A party who fails to "present[] to the trial court a timely request, objection or motion" waives appellate review of the issue. N.C.R. App. P. 10(b)(1). Defendant did not object at trial to Officer McKinney's testimony regarding how long the informant had provided valuable information, and defendant did not move to strike as nonresponsive Officer McKinney's testimony as to the quality of the informant's work. Defendant has therefore waived appellate review of this testimony, and his assignment of error is accordingly dismissed.
C. Motion to dismiss
Defendant's third contention is that the trial court erred in failing to dismiss for insufficient evidence the charges of possession with intent to sell or deliver cocaine and possession of drug paraphernalia.
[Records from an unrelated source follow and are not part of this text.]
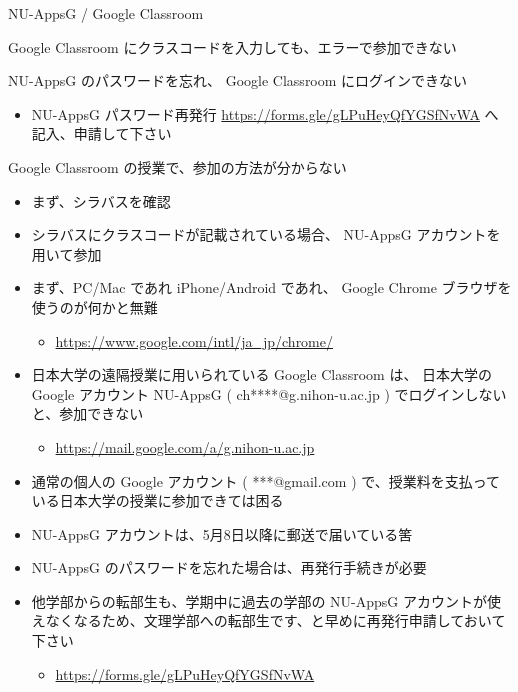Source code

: \documentclass[a4j,10pt]{jsarticle}
\begin{document}
{\begin{frame}[label={sec:orgbe869cf},fragile]{NU-AppsG / Google Classroom}
\begin{block}{Google Classroom にクラスコードを入力しても、エラーで参加できない}
\begin{itemize}
\end{itemize}
\end{block}
\par
\begin{block}{NU-AppsG のパスワードを忘れ、 Google Classroom にログインできない}
\begin{itemize}
\item NU-AppsG パスワード再発行
\url{https://forms.gle/gLPuHeyQfYGSfNvWA}
へ記入、申請して下さい
\end{itemize}
\end{block}
\par
\begin{block}{Google Classroom の授業で、参加の方法が分からない}
\begin{itemize}
\item まず、シラバスを確認
\item シラバスにクラスコードが記載されている場合、 NU-AppsG アカウントを用いて参加
\par
\item まず、PC/Mac であれ iPhone/Android であれ、 Google Chrome ブラウザを使うのが何かと無難
\begin{itemize}
\item \url{https://www.google.com/intl/ja\_jp/chrome/}
\end{itemize}
\par
\item 日本大学の遠隔授業に用いられている Google Classroom は、
日本大学の Google アカウント NU-AppsG ( ch****@g.nihon-u.ac.jp ) でログインしないと、参加できない
\begin{itemize}
\item \url{https://mail.google.com/a/g.nihon-u.ac.jp}
\end{itemize}
\par
\item 通常の個人の Google アカウント ( ***@gmail.com ) で、授業料を支払っている日本大学の授業に参加できては困る
\item NU-AppsG アカウントは、5月8日以降に郵送で届いている筈
\par
\item NU-AppsG のパスワードを忘れた場合は、再発行手続きが必要
\item 他学部からの転部生も、学期中に過去の学部の NU-AppsG アカウントが使えなくなるため、文理学部への転部生です、と早めに再発行申請しておいて下さい
\begin{itemize}
\item \url{https://forms.gle/gLPuHeyQfYGSfNvWA}
\end{itemize}

\end{itemize}
\end{block}
\end{frame}}
\end{document}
We disagree.
Defendant argues that even though the crack and the crack paraphernalia which defendant was alleged to possess were found underneath the driver's seat in the vehicle driven by and occupied solely by defendant, the State could not survive a motion to dismiss because the State presented no evidence that defendant was in possession of the crack and the crack paraphernalia. Specifically, defendant contends that the State failed to present evidence: (1) that the vehicle was registered to defendant, (2) that defendant put the crack and the crack paraphernalia in the vehicle, or (3) that defendant was aware that the crack and the crack paraphernalia were underneath the driver's seat of the vehicle that he was driving.
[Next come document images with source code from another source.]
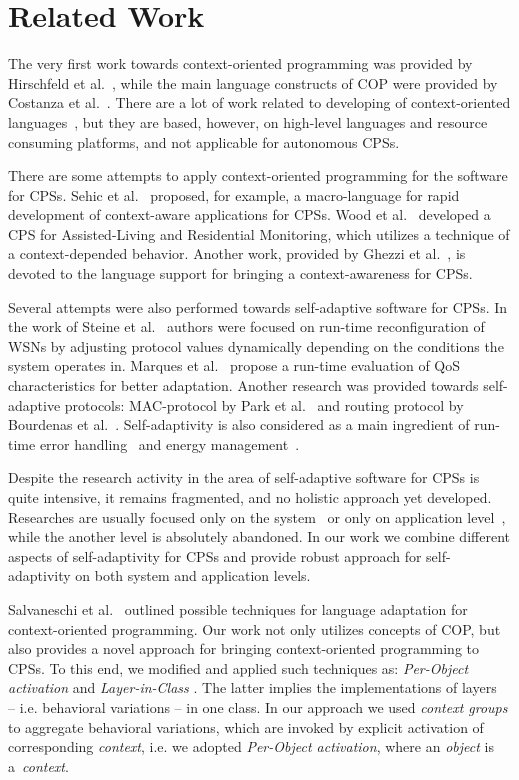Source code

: \section{Related Work}
\label{sec:related}

The very first work towards context-oriented programming was provided by Hirschfeld et al.~\cite{Hirschfeld08}, while the main language constructs of COP were provided by Costanza et al.~\cite{Costanza11}. There are a lot of work related to developing of context-oriented languages~\cite{Sehic11,Kamina11,Bardram05}, but they are based, however, on high-level languages and resource consuming platforms, and not applicable for autonomous CPSs.

There are some attempts to apply context-oriented programming for the software for CPSs. Sehic et al.~\cite{Sehic11} proposed, for example, a macro-language for rapid development of context-aware applications for CPSs. Wood et al.~\cite{Wood08} developed a CPS for Assisted-Living and Residential Monitoring, which utilizes a technique of a context-depended behavior. Another work, provided by Ghezzi et al.~\cite{Ghezzi10}, is devoted to the language support for bringing a context-awareness for CPSs.

Several attempts were also performed towards self-adaptive software for CPSs. In the work of Steine et al.~\cite{Steine11} authors were focused on run-time reconfiguration of WSNs by adjusting protocol values dynamically depending on the conditions the system operates in. Marques et al.~\cite{Marques11} propose a run-time evaluation of QoS characteristics for better adaptation. Another research was provided towards self-adaptive protocols: MAC-protocol by Park et al.~\cite{Park08}  and routing protocol by Bourdenas et al.~\cite{Bourdenas11}. Self-adaptivity is also considered as a main ingredient of run-time error handling~\cite{Bourdenas10} and energy management~\cite{Jiang07}. 

Despite the research activity in the area of self-adaptive software for CPSs is quite intensive, it remains fragmented, and no holistic approach yet developed. Researches are usually focused only on the system~\cite{Steine11,Marques11,Park08,Bourdenas11,Bourdenas10,Jiang07} or only on application level~\cite{Wood08,Sehic11,Ghezzi10}, while the another level is absolutely abandoned. In our work we combine different aspects of self-adaptivity for CPSs and provide robust approach for self-adaptivity on both system and application levels.

Salvaneschi et al.~\cite{Salvaneschi11,Salvaneschi12} outlined possible techniques for language adaptation for context-oriented programming. Our work not only utilizes concepts of COP, but also provides a novel approach for bringing context-oriented programming to CPSs. To this end, we modified and applied such techniques as: \emph{Per-Object activation} and \emph{Layer-in-Class} \cite{Salvaneschi12}. The latter implies the implementations of layers~\cite{Costanza11} -- i.e. behavioral variations -- in one class. In our approach we used \emph{context groups} to aggregate behavioral variations, which are invoked by explicit activation of corresponding \emph{context}, i.e. we adopted \emph{Per-Object activation}, where an \emph{object} is a~\emph{context}.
When ruling on a motion to dismiss for insufficiency of the evidence, the trial court must consider evidence in the light most favorable to the State, drawing all reasonable inferences in its favor. State v. McCullers, 341 N.C. 19, 28-29, 460 S.E.2d 163, 168 (1995). Whether evidence is sufficient is determined by demonstrating that substantial evidence exists as to each essential element of the offense charged and of the defendant being the perpetrator of that offense. State v. McAvoy, 331 N.C. 583, 589, 417 S.E.2d 489, 493 (1992).
"Proof of nonexclusive, constructive possession is sufficient" to survive a motion to dismiss for insufficient evidence of possession of controlled substances or contraband. State v. Tisdale, 153 N.C. App. 294, 297-99, 569 S.E.2d 680, 682 (2002) (citation and quotation omitted). "[C]onstructive possession depends on the totality of circumstances in each case." State v. James, 81 N.C. App. 91, 93, 344 S.E.2d 77, 79 (1986). "An inference of constructive possession can . . . arise from evidence which tends to show that a defendant was the custodian of the vehicle where the controlled substance was found." State v. Dow, 70 N.C. App. 82, 85, 318 S.E.2d 883, 886 (1984) (finding constructive possession of marijuana discovered under rear seat floor that where defendant had custody of a borrowed car for only three days and had two passengers in the rear seat when the marijuana was discovered); see also Tisdale, 153 N.C. App. at 298, 569 S.E.2d 680, 682-83 (finding constructive possession of cocaine under the driver's seat where defendant was arrested driving a borrowed car that had been recently washed by an admitted cocaine addict who testified that he had placed cocaine in the car).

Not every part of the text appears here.